## [Description of the task]
Find the word "like" in the data. Return every line where it appears.
[Working data]
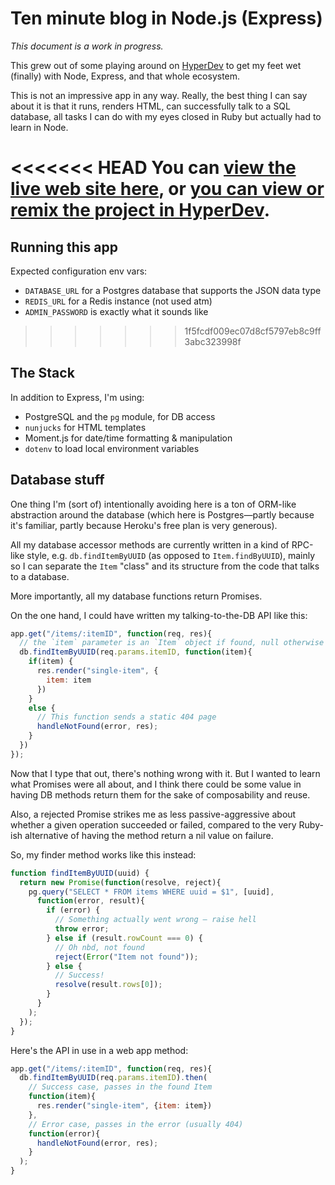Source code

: # Ten minute blog in Node.js (Express)

_This document is a work in progress._

This grew out of some playing around on [HyperDev](https://hyperdev.com) to get my feet wet (finally) with Node, Express, and that whole ecosystem.

This is not an impressive app in any way. Really, the best thing I can say about it is that it runs, renders HTML, can successfully talk to a SQL database, all tasks I can do with my eyes closed in Ruby but actually had to learn in Node.

<<<<<<< HEAD
You can [view the live web site here](https://coffee-wave.hyperdev.space), or [you can view or remix the project in HyperDev](https://hyperdev.com/#!/project/coffee-wave).
=======
## Running this app

Expected configuration env vars:

* `DATABASE_URL` for a Postgres database that supports the JSON data type
* `REDIS_URL` for a Redis instance (not used atm)
* `ADMIN_PASSWORD` is exactly what it sounds like
>>>>>>> 1f5fcdf009ec07d8cf5797eb8c9ff3abc323998f

## The Stack

In addition to Express, I'm using:
* PostgreSQL and the `pg` module, for DB access
* `nunjucks` for HTML templates
* Moment.js for date/time formatting & manipulation
* `dotenv` to load local environment variables

## Database stuff

One thing I'm (sort of) intentionally avoiding here is a ton of ORM-like abstraction around the database (which here is Postgres—partly because it's familiar, partly because Heroku's free plan is very generous).

All my database accessor methods are currently written in a kind of RPC-like style, e.g. `db.findItemByUUID` (as opposed to `Item.findByUUID`), mainly so I can separate the `Item` "class" and its structure from the code that talks to a database.

More importantly, all my database functions return Promises.

On the one hand, I could have written my talking-to-the-DB API like this:

```javascript
app.get("/items/:itemID", function(req, res){  
  // the `item` parameter is an `Item` object if found, null otherwise
  db.findItemByUUID(req.params.itemID, function(item){
    if(item) {
      res.render("single-item", {
        item: item
      })
    }
    else {
      // This function sends a static 404 page
      handleNotFound(error, res);
    }
  })
});
```

Now that I type that out, there's nothing wrong with it. But I wanted to learn what Promises were all about, and I think there could be some value in having DB methods return them for the sake of composability and reuse.

Also, a rejected Promise strikes me as less passive-aggressive about whether a given operation succeeded or failed, compared to the very Ruby-ish alternative of having the method return a nil value on failure.

So, my finder method works like this instead:

```javascript
function findItemByUUID(uuid) {
  return new Promise(function(resolve, reject){
    pg.query("SELECT * FROM items WHERE uuid = $1", [uuid],
      function(error, result){
        if (error) {
          // Something actually went wrong — raise hell
          throw error;
        } else if (result.rowCount === 0) {
          // Oh nbd, not found
          reject(Error("Item not found"));
        } else {
          // Success!
          resolve(result.rows[0]);
        }
      }
    );
  });
}
```

Here's the API in use in a web app method:

```javascript
app.get("/items/:itemID", function(req, res){  
  db.findItemByUUID(req.params.itemID).then(
    // Success case, passes in the found Item
    function(item){
      res.render("single-item", {item: item})
    },
    // Error case, passes in the error (usually 404)
    function(error){
      handleNotFound(error, res);
    }
  );
}
```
[/Working data]
## [Expected output]
* `ADMIN_PASSWORD` is exactly what it sounds like
One thing I'm (sort of) intentionally avoiding here is a ton of ORM-like abstraction around the database (which here is Postgres—partly because it's familiar, partly because Heroku's free plan is very generous).
All my database accessor methods are currently written in a kind of RPC-like style, e.g. `db.findItemByUUID` (as opposed to `Item.findByUUID`), mainly so I can separate the `Item` "class" and its structure from the code that talks to a database.
On the one hand, I could have written my talking-to-the-DB API like this:
So, my finder method works like this instead:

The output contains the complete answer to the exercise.